The six-part mini-series Stateless dramatises one of the most scandalous episodes in Australia’s post-2001 political history, namely the Cornelia Rau affair. While its creators disclaim any notion that the show is a true and accurate depiction of actual events, Stateless takes the controversy of an Australian citizen being sucked into the machinery of the Australian immigration system (by being declared an illegal/unlawful alien) as its source material. The story turns on the mental disintegration of the Rau-like character Sofie Werner (Yvonne Strahovski), an Australian citizen who disavows her own identity and political status as citizen in a desperate attempt to escape herself. Unable to confirm her assumed identity of a German national Eva Hoffman (accent and all), Sofie is left to languish in detention without the catharsis of deportation. It is through the tireless efforts of her sister Margot (Marta Dusseldorp) that the grave mistake is uncovered. By way of a sudden moment of conscience by the government official running the detention centre (played by Asher Keddie), that the drama reaches its denouement and the scandal breaks to the media. As with Cornelia Rau in real life, Sofie Werner is eventually freed from the clutches of the immigration system.
Much has already been written on the show’s supposed strengths, particularly the way that the narrative utilises the mental struggles of the Sofie Werner character are compounded though her detention as a lever to pry open the detention system and expose the harms it exacts upon all that are drawn into its remit. Lawyer George Newhouse has written that “the real power of the series is the way it uses people “just like us” [read: white, middle class, citizens] as a Trojan Horse to expose the racism, sexism, misogyny, dysfunction and violence of a privatised prison system implementing a policy of institutional cruelty”. Co-creator Elise McCreadie has been quite explicit about the strategic deployment of the Rau/Werner character to help audiences realise that the violence and harm exacted upon brown and black bodies in the name of national security can be exacted upon “us” too.

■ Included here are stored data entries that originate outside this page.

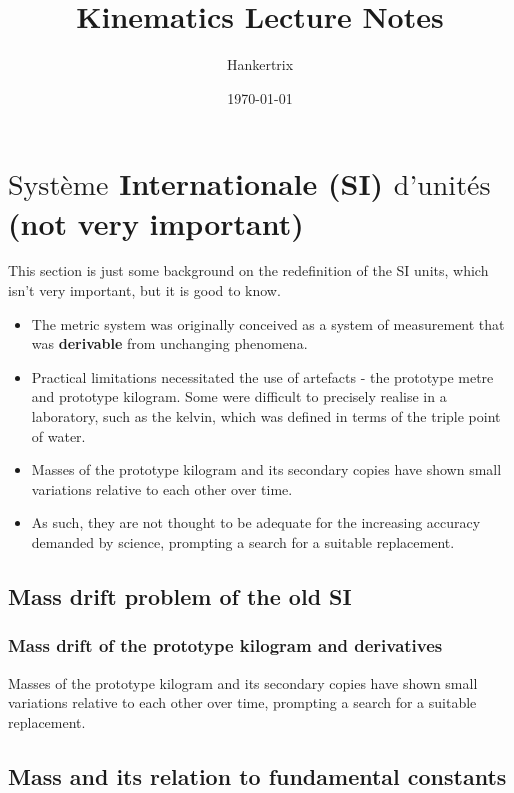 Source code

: \documentclass[11pt]{article}
\author{Hankertrix}
\date{\today}
\title{Kinematics Lecture Notes}
\begin{document}
\maketitle
\setcounter{tocdepth}{2}
\tableofcontents

\newpage

\section{\(\text{Syst\`eme}\) Internationale (SI) \(\text{d'unit\'es}\) (not very important)}
\label{sec:org50ab051}

This section is just some background on the redefinition of the SI units, which isn't very important, but it is good to know.

\begin{itemize}
\item The metric system was originally conceived as a system of measurement that was \textbf{derivable} from unchanging phenomena.
\item Practical limitations necessitated the use of artefacts - the prototype metre and prototype kilogram. Some were difficult to precisely realise in a laboratory, such as the kelvin, which was defined in terms of the triple point of water.
\item Masses of the prototype kilogram and its secondary copies have shown small variations relative to each other over time.
\item As such, they are not thought to be adequate for the increasing accuracy demanded by science, prompting a search for a suitable replacement.
\end{itemize}


\subsection{Mass drift problem of the old SI}
\label{sec:orgef902c9}

\subsubsection{Mass drift of the prototype kilogram and derivatives}
\label{sec:orga62eb5d}
Masses of the prototype kilogram and its secondary copies have shown small variations relative to each other over time, prompting a search for a suitable replacement.

\subsection{Mass and its relation to fundamental constants}
\label{sec:orgac7b10e}
\end{document}
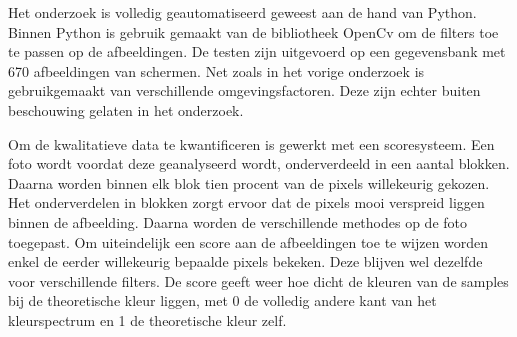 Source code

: Het onderzoek is volledig geautomatiseerd geweest aan de hand van Python. Binnen Python is gebruik gemaakt van de bibliotheek OpenCv om de filters toe te passen op de afbeeldingen. \cite{opencv} De testen zijn uitgevoerd op een gegevensbank met 670 afbeeldingen van schermen. Net zoals in het vorige onderzoek is gebruikgemaakt van verschillende omgevingsfactoren. Deze zijn echter buiten beschouwing gelaten in het onderzoek. 

Om de kwalitatieve data te kwantificeren is gewerkt met een scoresysteem. Een foto wordt voordat deze geanalyseerd wordt, onderverdeeld in een aantal blokken. Daarna worden binnen elk blok tien procent van de pixels willekeurig gekozen. Het onderverdelen in blokken zorgt ervoor dat de pixels mooi verspreid liggen binnen de afbeelding. Daarna worden de verschillende methodes op de foto toegepast. Om uiteindelijk een score aan de afbeeldingen toe te wijzen worden enkel de eerder willekeurig bepaalde pixels bekeken. Deze blijven wel dezelfde voor verschillende filters. De score geeft weer hoe dicht de kleuren van de samples bij de theoretische kleur liggen, met 0 de volledig andere kant van het kleurspectrum en 1 de theoretische kleur zelf. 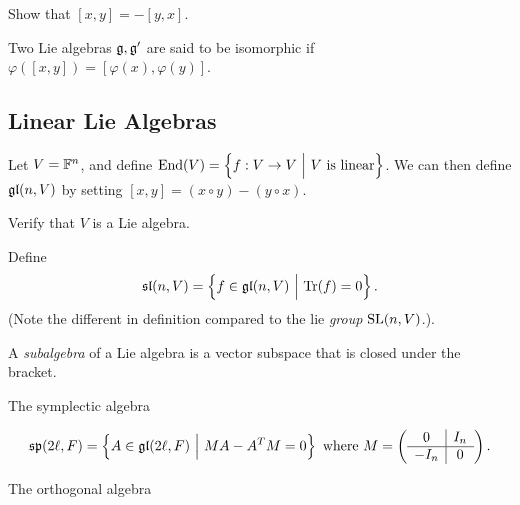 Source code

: 
Show that \([x, y] = -[y,x]\). 


Two Lie algebras \({\mathfrak{g}}, {\mathfrak{g}}'\) are said to be isomorphic if
\(\varphi([x, y]) = [\varphi(x), \varphi(y)]\).

\hypertarget{linear-lie-algebras}{%
\subsection{Linear Lie Algebras}\label{linear-lie-algebras}}

Let \(V = {\mathbb{F}}^{n}\), and define
\(\mathrm{End}(V) = \left\{{f: V \to V {~\mathrel{\Big|}~} V \text{ is linear}}\right\}\).
We can then define \({\mathfrak{gl}}(n, V)\) by setting
\([x, y] = (x\circ y) - (y\circ x)\).


Verify that \(V\) is a Lie algebra. 


Define
\[{\mathfrak{sl}}(n, V) = \left\{{f \in {\mathfrak{gl}}(n, V) {~\mathrel{\Big|}~} \mathrm{Tr}(f) = 0}\right\}.\]
(Note the different in definition compared to the lie \emph{group}
\({\text{SL}}(n, V)\).). 


A \emph{subalgebra} of a Lie algebra is a vector subspace that is closed
under the bracket. 


The symplectic algebra

\begin{align*}
{\mathfrak{sp}}(2\ell, F) = \left\{{A \in {\mathfrak{gl}}(2\ell, F){~\mathrel{\Big|}~} MA-A^{T}M = 0}\right\} \text{ where }
M = \left(\begin{array}{c|c}{0} & {I_{n}} \\ \hline {-I_{n}} & {0}\end{array}\right)
.\end{align*}



The orthogonal algebra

Indeed, there are many things to show does well. It captures the violence of imposed remoteness that underpinned (and continues to underpin) Australia’s immigration detention network. Just as the fictitious Barton immigration detention centre is depicted as being on the desert fringes, real-life immigration detention facilities relied (and continue to rely) on remoteness to keep their inhabitants far removed from the centre of public life and public scrutiny. The show is also respectful of the stories of the asylum seekers detained in the centre, giving them voice, space and opportunity to disclose their trauma and loss beyond the impersonal and dehumanising register of refugee status determination. There are also fine performances from fine performers, giving breadth and depth to characters so easy to portray as archetypal brutes or hapless victims.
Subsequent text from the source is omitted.